» **EXERCISE BRIEF**
The entries should be restated word for word.
═════ INFORMATION SUPPLIED ═════
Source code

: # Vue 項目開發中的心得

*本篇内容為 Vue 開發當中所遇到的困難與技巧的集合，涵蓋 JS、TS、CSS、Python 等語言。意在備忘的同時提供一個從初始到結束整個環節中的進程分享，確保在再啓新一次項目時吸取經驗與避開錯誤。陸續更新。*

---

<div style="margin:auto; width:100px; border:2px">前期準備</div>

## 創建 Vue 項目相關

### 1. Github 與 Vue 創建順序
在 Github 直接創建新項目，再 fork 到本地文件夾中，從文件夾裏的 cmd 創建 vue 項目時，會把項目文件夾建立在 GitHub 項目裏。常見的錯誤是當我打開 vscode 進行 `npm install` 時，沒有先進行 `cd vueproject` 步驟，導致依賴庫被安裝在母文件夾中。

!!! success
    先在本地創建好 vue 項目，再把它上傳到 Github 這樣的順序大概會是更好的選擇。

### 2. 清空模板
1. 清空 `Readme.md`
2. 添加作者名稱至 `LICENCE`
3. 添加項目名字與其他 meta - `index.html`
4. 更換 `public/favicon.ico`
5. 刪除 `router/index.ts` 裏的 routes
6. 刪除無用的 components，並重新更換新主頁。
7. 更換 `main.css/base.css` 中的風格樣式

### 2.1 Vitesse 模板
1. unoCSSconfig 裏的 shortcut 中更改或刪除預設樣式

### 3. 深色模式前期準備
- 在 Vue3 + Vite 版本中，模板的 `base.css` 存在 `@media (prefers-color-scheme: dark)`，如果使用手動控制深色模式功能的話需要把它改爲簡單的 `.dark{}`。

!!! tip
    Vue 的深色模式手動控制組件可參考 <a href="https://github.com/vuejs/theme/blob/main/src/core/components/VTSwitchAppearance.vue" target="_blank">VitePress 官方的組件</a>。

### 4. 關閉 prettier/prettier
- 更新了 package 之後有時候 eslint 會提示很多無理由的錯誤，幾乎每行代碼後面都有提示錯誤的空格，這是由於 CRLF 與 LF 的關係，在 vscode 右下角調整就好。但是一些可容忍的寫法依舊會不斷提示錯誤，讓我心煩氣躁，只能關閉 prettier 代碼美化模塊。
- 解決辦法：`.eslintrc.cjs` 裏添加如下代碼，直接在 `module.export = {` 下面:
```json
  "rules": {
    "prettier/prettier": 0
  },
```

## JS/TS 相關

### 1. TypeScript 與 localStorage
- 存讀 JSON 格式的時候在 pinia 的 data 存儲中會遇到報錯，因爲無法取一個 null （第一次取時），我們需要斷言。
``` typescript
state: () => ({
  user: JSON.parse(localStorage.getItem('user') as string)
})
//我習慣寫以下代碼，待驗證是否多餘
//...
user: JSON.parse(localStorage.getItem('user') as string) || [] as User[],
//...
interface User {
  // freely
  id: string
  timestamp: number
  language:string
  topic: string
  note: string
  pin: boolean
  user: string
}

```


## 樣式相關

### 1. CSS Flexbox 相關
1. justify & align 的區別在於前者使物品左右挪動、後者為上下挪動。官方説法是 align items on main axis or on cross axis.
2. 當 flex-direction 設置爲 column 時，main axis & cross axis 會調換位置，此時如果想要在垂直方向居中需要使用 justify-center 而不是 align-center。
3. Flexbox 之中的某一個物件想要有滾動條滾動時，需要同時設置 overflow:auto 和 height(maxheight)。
═════
» **SOLUTION FOR THIS PROBLEM**
Source code

: # Vue 項目開發中的心得

*本篇内容為 Vue 開發當中所遇到的困難與技巧的集合，涵蓋 JS、TS、CSS、Python 等語言。意在備忘的同時提供一個從初始到結束整個環節中的進程分享，確保在再啓新一次項目時吸取經驗與避開錯誤。陸續更新。*

---

<div style="margin:auto; width:100px; border:2px">前期準備</div>

## 創建 Vue 項目相關

### 1. Github 與 Vue 創建順序
在 Github 直接創建新項目，再 fork 到本地文件夾中，從文件夾裏的 cmd 創建 vue 項目時，會把項目文件夾建立在 GitHub 項目裏。常見的錯誤是當我打開 vscode 進行 `npm install` 時，沒有先進行 `cd vueproject` 步驟，導致依賴庫被安裝在母文件夾中。

!!! success
    先在本地創建好 vue 項目，再把它上傳到 Github 這樣的順序大概會是更好的選擇。

### 2. 清空模板
1. 清空 `Readme.md`
2. 添加作者名稱至 `LICENCE`
3. 添加項目名字與其他 meta - `index.html`
4. 更換 `public/favicon.ico`
5. 刪除 `router/index.ts` 裏的 routes
6. 刪除無用的 components，並重新更換新主頁。
7. 更換 `main.css/base.css` 中的風格樣式

### 2.1 Vitesse 模板
1. unoCSSconfig 裏的 shortcut 中更改或刪除預設樣式

### 3. 深色模式前期準備
- 在 Vue3 + Vite 版本中，模板的 `base.css` 存在 `@media (prefers-color-scheme: dark)`，如果使用手動控制深色模式功能的話需要把它改爲簡單的 `.dark{}`。

!!! tip
    Vue 的深色模式手動控制組件可參考 <a href="https://github.com/vuejs/theme/blob/main/src/core/components/VTSwitchAppearance.vue" target="_blank">VitePress 官方的組件</a>。

### 4. 關閉 prettier/prettier
- 更新了 package 之後有時候 eslint 會提示很多無理由的錯誤，幾乎每行代碼後面都有提示錯誤的空格，這是由於 CRLF 與 LF 的關係，在 vscode 右下角調整就好。但是一些可容忍的寫法依舊會不斷提示錯誤，讓我心煩氣躁，只能關閉 prettier 代碼美化模塊。
- 解決辦法：`.eslintrc.cjs` 裏添加如下代碼，直接在 `module.export = {` 下面:
```json
  "rules": {
    "prettier/prettier": 0
  },
```

## JS/TS 相關

### 1. TypeScript 與 localStorage
- 存讀 JSON 格式的時候在 pinia 的 data 存儲中會遇到報錯，因爲無法取一個 null （第一次取時），我們需要斷言。
``` typescript
state: () => ({
  user: JSON.parse(localStorage.getItem('user') as string)
})
//我習慣寫以下代碼，待驗證是否多餘
//...
user: JSON.parse(localStorage.getItem('user') as string) || [] as User[],
//...
interface User {
  // freely
  id: string
  timestamp: number
  language:string
  topic: string
  note: string
  pin: boolean
  user: string
}

```


## 樣式相關

### 1. CSS Flexbox 相關
1. justify & align 的區別在於前者使物品左右挪動、後者為上下挪動。官方説法是 align items on main axis or on cross axis.
2. 當 flex-direction 設置爲 column 時，main axis & cross axis 會調換位置，此時如果想要在垂直方向居中需要使用 justify-center 而不是 align-center。
3. Flexbox 之中的某一個物件想要有滾動條滾動時，需要同時設置 overflow:auto 和 height(maxheight)。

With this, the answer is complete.